Heterogeneously catalyzed oxidation of alcohols and olefins will be addressed in this project with a focus on the role of solvent molecules. Solvated surfaces and their reactivity will be studied with a unique combination of methods ranging from investigations at the atomistic-level on model catalytic surfaces using a surface science approach to the investigations of their powder counterparts under technologically relevant conditions using kinetic steady state information, which will be obtained both by co-dosing of the solvent and by true liquid phase catalysis. The project thus will bridge the materials and pressure gaps for specific research questions related to catalytic turnover at solvated (mixed) metal oxide surfaces, which are motivated by the results of the CRC’s Comparative Study of the first funding period.

The aim is to elaborate fundamental insight into the effect of solvent molecules on the reaction mechanism of alcohol and olefin oxidation to link this atomistic knowledge with the performance under technically relevant conditions studied simultaneously on powder catalysts. The materials under study will be (modified) cobalt oxide surfaces and the project’s starting point is the aerobic oxidation of 2-propanol in the presence of water addressing the specific beneficial role of water molecules beyond mere competitive adsorption established in the first funding period by the observation of a lower activation energy in wet feeds. The work will be extended to other reaction systems of relevance to the CRC, especially to the usage of acetonitrile as solvent for hydrophobic substates.

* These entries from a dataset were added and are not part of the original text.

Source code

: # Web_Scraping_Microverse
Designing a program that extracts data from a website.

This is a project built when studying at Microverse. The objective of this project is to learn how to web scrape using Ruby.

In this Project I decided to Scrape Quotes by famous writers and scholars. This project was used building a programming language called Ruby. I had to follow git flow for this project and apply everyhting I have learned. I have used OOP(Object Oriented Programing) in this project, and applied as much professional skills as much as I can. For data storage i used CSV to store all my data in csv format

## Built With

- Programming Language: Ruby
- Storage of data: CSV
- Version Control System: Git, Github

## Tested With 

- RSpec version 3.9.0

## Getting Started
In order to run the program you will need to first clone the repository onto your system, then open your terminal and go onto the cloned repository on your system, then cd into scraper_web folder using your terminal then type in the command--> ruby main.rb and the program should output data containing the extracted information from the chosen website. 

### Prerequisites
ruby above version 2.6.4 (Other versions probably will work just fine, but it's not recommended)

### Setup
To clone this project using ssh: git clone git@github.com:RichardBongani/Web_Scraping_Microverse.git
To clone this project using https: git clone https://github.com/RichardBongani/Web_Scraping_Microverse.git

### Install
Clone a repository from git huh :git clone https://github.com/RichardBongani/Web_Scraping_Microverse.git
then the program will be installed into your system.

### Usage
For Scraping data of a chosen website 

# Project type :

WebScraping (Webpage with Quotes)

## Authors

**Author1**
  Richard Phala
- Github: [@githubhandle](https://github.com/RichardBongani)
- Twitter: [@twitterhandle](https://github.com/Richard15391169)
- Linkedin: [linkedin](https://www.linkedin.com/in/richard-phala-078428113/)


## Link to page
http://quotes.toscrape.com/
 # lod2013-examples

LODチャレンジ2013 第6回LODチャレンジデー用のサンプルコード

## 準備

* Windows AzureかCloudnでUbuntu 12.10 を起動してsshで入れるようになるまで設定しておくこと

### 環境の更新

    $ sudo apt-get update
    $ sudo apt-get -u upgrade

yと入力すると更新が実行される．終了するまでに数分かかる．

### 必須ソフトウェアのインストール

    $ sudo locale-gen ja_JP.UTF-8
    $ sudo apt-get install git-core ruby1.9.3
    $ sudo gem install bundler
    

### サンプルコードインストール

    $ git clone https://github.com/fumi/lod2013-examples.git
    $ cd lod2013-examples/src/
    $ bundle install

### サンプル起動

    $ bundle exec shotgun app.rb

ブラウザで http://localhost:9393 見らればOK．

In the surface science part, the reaction mechanism and kinetics will be addressed by a combination of in operando IRAS, multi-molecular beam techniques and STM applied on well-defined models surfaces that allow for unravelling the underlying surface processes and the structure/reactivity relationships. Complementary, the catalytic activity and selectivity will be addressed in the applied catalysis part by a detailed analysis of the steady state kinetics in two types of flow-through reactors in the presence of first gaseous and finally liquid solvents on the real powder catalysts. In both parts of the project, identical oxidation reactions will be explored, comprising alcohols (isopropanol and benzylalcohol) and olefins (cyclohexene) in presence of aqueous or non-aqueous (acetonitrile) solvents. In addition to Co₃O₄, also doped variants with iron, vanadium and manganese as well as mixed oxide with lanthanum (perovskites) will be investigated as catalysts, which will be prepared as well-defined ultrathin films and obtained as powders from Research Area C.

The outcome of the proposed research will be fully integrated into the progress on identification of reaction mechanisms and active sites obtained in the CRC, and holds a great potential for developing new concepts towards rational-based design of surfaces with tailor-made catalytic properties in oxidation catalysis in the third funding period.

(Figure: Schematic representation of the research rationale, and the interplay and complementarity of the Behrens and Schauermann parts of A07).